» WHAT NEEDS TO BE DONE: Output the records below in full, word for word; pictures do not belong in it.

___ DATA FOR THIS TASK ___

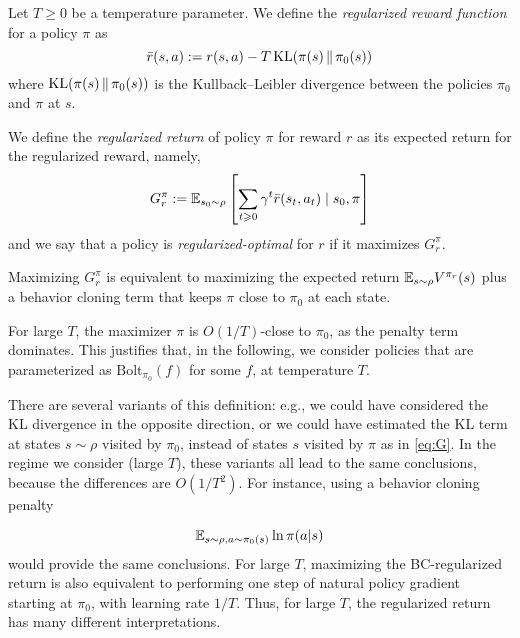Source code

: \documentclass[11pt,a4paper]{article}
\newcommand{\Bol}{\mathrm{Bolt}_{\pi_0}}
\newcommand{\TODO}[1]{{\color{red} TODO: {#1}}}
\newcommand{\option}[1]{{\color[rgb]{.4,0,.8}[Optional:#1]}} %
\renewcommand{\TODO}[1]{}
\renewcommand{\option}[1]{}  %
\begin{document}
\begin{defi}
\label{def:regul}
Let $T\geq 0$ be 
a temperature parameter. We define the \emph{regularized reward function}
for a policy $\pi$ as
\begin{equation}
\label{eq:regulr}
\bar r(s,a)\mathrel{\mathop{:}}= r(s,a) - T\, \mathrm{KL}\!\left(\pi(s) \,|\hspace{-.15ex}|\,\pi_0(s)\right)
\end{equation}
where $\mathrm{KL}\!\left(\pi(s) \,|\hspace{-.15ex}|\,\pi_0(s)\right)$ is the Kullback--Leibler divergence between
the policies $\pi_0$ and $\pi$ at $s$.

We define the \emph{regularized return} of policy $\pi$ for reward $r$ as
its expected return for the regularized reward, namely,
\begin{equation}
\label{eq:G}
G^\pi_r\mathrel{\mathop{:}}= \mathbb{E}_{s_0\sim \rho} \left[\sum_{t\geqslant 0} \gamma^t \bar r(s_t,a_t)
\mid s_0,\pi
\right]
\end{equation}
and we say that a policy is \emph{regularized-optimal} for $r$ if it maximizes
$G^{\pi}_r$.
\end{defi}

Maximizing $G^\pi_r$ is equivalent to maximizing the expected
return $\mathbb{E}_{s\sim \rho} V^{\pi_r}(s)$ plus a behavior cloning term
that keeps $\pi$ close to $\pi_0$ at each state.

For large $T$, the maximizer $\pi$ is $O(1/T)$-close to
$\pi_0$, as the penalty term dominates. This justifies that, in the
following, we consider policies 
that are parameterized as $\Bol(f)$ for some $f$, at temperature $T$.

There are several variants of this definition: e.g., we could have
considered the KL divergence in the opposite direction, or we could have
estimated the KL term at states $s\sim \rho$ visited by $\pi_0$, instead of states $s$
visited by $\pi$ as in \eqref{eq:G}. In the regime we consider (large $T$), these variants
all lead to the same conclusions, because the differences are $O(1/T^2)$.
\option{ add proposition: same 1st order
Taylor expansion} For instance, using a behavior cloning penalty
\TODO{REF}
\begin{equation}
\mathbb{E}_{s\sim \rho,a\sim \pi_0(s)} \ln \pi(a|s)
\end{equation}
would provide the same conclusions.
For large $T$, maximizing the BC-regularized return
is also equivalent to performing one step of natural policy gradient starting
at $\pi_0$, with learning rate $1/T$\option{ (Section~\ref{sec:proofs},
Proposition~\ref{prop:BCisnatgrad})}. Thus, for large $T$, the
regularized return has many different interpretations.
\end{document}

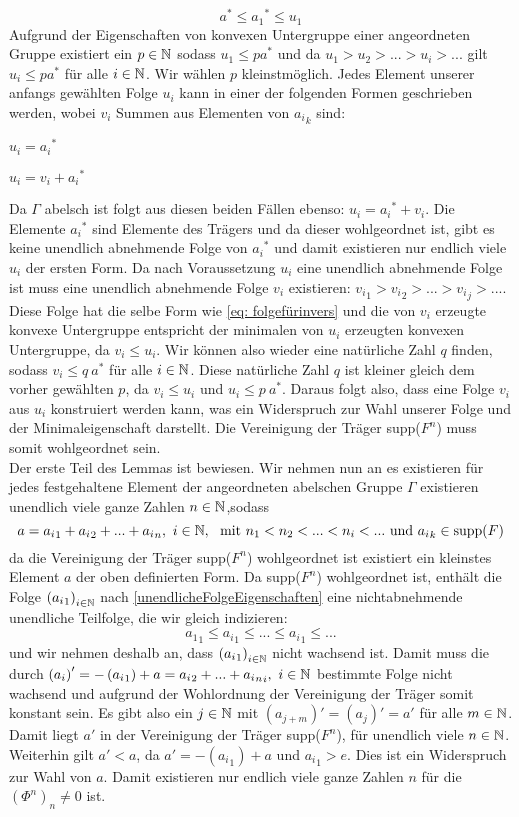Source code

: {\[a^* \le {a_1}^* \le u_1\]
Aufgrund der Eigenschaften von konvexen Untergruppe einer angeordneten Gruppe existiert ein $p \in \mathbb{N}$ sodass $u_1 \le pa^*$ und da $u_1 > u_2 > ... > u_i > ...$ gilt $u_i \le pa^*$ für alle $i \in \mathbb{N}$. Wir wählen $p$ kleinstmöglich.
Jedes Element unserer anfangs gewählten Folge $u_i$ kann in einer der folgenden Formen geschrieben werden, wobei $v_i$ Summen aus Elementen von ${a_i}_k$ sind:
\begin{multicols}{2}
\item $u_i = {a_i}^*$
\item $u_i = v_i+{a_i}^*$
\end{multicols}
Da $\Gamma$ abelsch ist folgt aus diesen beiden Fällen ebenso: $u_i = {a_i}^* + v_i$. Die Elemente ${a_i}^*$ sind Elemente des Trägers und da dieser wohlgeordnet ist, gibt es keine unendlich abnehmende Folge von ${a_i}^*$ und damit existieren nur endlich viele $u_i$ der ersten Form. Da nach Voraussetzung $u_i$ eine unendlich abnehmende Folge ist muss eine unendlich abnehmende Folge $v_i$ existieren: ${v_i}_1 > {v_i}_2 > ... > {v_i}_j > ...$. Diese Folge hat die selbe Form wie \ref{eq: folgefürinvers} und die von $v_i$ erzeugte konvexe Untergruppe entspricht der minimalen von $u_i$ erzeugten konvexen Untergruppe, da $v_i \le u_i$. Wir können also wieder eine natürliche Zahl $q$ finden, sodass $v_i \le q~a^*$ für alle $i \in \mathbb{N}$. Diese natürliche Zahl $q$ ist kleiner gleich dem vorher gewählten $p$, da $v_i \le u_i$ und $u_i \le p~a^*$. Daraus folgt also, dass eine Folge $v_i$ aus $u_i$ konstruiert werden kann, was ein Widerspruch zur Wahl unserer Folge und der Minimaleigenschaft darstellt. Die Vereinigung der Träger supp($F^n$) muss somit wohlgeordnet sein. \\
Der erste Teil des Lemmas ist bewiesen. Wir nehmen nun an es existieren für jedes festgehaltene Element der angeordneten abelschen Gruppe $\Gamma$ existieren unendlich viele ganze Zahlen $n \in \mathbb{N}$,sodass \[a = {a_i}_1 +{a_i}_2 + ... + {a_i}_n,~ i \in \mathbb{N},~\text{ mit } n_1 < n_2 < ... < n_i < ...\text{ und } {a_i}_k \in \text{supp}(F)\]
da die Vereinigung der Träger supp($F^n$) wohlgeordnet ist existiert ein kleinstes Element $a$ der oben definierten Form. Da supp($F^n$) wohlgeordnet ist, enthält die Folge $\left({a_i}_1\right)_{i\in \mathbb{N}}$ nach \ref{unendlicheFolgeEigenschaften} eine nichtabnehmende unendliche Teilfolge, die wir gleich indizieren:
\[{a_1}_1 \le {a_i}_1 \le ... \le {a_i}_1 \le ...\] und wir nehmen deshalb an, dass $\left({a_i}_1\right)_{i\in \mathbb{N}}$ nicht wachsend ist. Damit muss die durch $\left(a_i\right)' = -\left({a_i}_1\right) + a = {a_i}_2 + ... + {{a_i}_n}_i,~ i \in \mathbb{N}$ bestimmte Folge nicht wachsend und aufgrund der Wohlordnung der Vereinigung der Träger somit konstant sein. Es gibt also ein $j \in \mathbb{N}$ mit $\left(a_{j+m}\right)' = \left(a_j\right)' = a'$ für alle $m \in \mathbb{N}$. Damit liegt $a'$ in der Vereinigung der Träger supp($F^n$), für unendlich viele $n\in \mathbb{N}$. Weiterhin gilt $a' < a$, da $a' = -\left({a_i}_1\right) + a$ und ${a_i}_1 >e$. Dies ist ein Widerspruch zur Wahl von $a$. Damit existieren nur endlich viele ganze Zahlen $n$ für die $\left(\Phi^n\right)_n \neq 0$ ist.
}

___

» SOLUTION:
Source code

: \documentclass[11pt,a4paper]{article}
\newcommand{\Bol}{\mathrm{Bolt}_{\pi_0}}
\newcommand{\TODO}[1]{{\color{red} TODO: {#1}}}
\newcommand{\option}[1]{{\color[rgb]{.4,0,.8}[Optional:#1]}} %
\renewcommand{\TODO}[1]{}
\renewcommand{\option}[1]{}  %
\begin{document}
\begin{defi}
\label{def:regul}
Let $T\geq 0$ be 
a temperature parameter. We define the \emph{regularized reward function}
for a policy $\pi$ as
\begin{equation}
\label{eq:regulr}
\bar r(s,a)\mathrel{\mathop{:}}= r(s,a) - T\, \mathrm{KL}\!\left(\pi(s) \,|\hspace{-.15ex}|\,\pi_0(s)\right)
\end{equation}
where $\mathrm{KL}\!\left(\pi(s) \,|\hspace{-.15ex}|\,\pi_0(s)\right)$ is the Kullback--Leibler divergence between
the policies $\pi_0$ and $\pi$ at $s$.

We define the \emph{regularized return} of policy $\pi$ for reward $r$ as
its expected return for the regularized reward, namely,
\begin{equation}
\label{eq:G}
G^\pi_r\mathrel{\mathop{:}}= \mathbb{E}_{s_0\sim \rho} \left[\sum_{t\geqslant 0} \gamma^t \bar r(s_t,a_t)
\mid s_0,\pi
\right]
\end{equation}
and we say that a policy is \emph{regularized-optimal} for $r$ if it maximizes
$G^{\pi}_r$.
\end{defi}

Maximizing $G^\pi_r$ is equivalent to maximizing the expected
return $\mathbb{E}_{s\sim \rho} V^{\pi_r}(s)$ plus a behavior cloning term
that keeps $\pi$ close to $\pi_0$ at each state.

For large $T$, the maximizer $\pi$ is $O(1/T)$-close to
$\pi_0$, as the penalty term dominates. This justifies that, in the
following, we consider policies 
that are parameterized as $\Bol(f)$ for some $f$, at temperature $T$.

There are several variants of this definition: e.g., we could have
considered the KL divergence in the opposite direction, or we could have
estimated the KL term at states $s\sim \rho$ visited by $\pi_0$, instead of states $s$
visited by $\pi$ as in \eqref{eq:G}. In the regime we consider (large $T$), these variants
all lead to the same conclusions, because the differences are $O(1/T^2)$.
\option{ add proposition: same 1st order
Taylor expansion} For instance, using a behavior cloning penalty
\TODO{REF}
\begin{equation}
\mathbb{E}_{s\sim \rho,a\sim \pi_0(s)} \ln \pi(a|s)
\end{equation}
would provide the same conclusions.
For large $T$, maximizing the BC-regularized return
is also equivalent to performing one step of natural policy gradient starting
at $\pi_0$, with learning rate $1/T$\option{ (Section~\ref{sec:proofs},
Proposition~\ref{prop:BCisnatgrad})}. Thus, for large $T$, the
regularized return has many different interpretations.
\end{document}

Source code

: {\[a^* \le {a_1}^* \le u_1\]
Aufgrund der Eigenschaften von konvexen Untergruppe einer angeordneten Gruppe existiert ein $p \in \mathbb{N}$ sodass $u_1 \le pa^*$ und da $u_1 > u_2 > ... > u_i > ...$ gilt $u_i \le pa^*$ für alle $i \in \mathbb{N}$. Wir wählen $p$ kleinstmöglich.
Jedes Element unserer anfangs gewählten Folge $u_i$ kann in einer der folgenden Formen geschrieben werden, wobei $v_i$ Summen aus Elementen von ${a_i}_k$ sind:
\begin{multicols}{2}
\item $u_i = {a_i}^*$
\item $u_i = v_i+{a_i}^*$
\end{multicols}
Da $\Gamma$ abelsch ist folgt aus diesen beiden Fällen ebenso: $u_i = {a_i}^* + v_i$. Die Elemente ${a_i}^*$ sind Elemente des Trägers und da dieser wohlgeordnet ist, gibt es keine unendlich abnehmende Folge von ${a_i}^*$ und damit existieren nur endlich viele $u_i$ der ersten Form. Da nach Voraussetzung $u_i$ eine unendlich abnehmende Folge ist muss eine unendlich abnehmende Folge $v_i$ existieren: ${v_i}_1 > {v_i}_2 > ... > {v_i}_j > ...$. Diese Folge hat die selbe Form wie \ref{eq: folgefürinvers} und die von $v_i$ erzeugte konvexe Untergruppe entspricht der minimalen von $u_i$ erzeugten konvexen Untergruppe, da $v_i \le u_i$. Wir können also wieder eine natürliche Zahl $q$ finden, sodass $v_i \le q~a^*$ für alle $i \in \mathbb{N}$. Diese natürliche Zahl $q$ ist kleiner gleich dem vorher gewählten $p$, da $v_i \le u_i$ und $u_i \le p~a^*$. Daraus folgt also, dass eine Folge $v_i$ aus $u_i$ konstruiert werden kann, was ein Widerspruch zur Wahl unserer Folge und der Minimaleigenschaft darstellt. Die Vereinigung der Träger supp($F^n$) muss somit wohlgeordnet sein. \\
Der erste Teil des Lemmas ist bewiesen. Wir nehmen nun an es existieren für jedes festgehaltene Element der angeordneten abelschen Gruppe $\Gamma$ existieren unendlich viele ganze Zahlen $n \in \mathbb{N}$,sodass \[a = {a_i}_1 +{a_i}_2 + ... + {a_i}_n,~ i \in \mathbb{N},~\text{ mit } n_1 < n_2 < ... < n_i < ...\text{ und } {a_i}_k \in \text{supp}(F)\]
da die Vereinigung der Träger supp($F^n$) wohlgeordnet ist existiert ein kleinstes Element $a$ der oben definierten Form. Da supp($F^n$) wohlgeordnet ist, enthält die Folge $\left({a_i}_1\right)_{i\in \mathbb{N}}$ nach \ref{unendlicheFolgeEigenschaften} eine nichtabnehmende unendliche Teilfolge, die wir gleich indizieren:
\[{a_1}_1 \le {a_i}_1 \le ... \le {a_i}_1 \le ...\] und wir nehmen deshalb an, dass $\left({a_i}_1\right)_{i\in \mathbb{N}}$ nicht wachsend ist. Damit muss die durch $\left(a_i\right)' = -\left({a_i}_1\right) + a = {a_i}_2 + ... + {{a_i}_n}_i,~ i \in \mathbb{N}$ bestimmte Folge nicht wachsend und aufgrund der Wohlordnung der Vereinigung der Träger somit konstant sein. Es gibt also ein $j \in \mathbb{N}$ mit $\left(a_{j+m}\right)' = \left(a_j\right)' = a'$ für alle $m \in \mathbb{N}$. Damit liegt $a'$ in der Vereinigung der Träger supp($F^n$), für unendlich viele $n\in \mathbb{N}$. Weiterhin gilt $a' < a$, da $a' = -\left({a_i}_1\right) + a$ und ${a_i}_1 >e$. Dies ist ein Widerspruch zur Wahl von $a$. Damit existieren nur endlich viele ganze Zahlen $n$ für die $\left(\Phi^n\right)_n \neq 0$ ist.
}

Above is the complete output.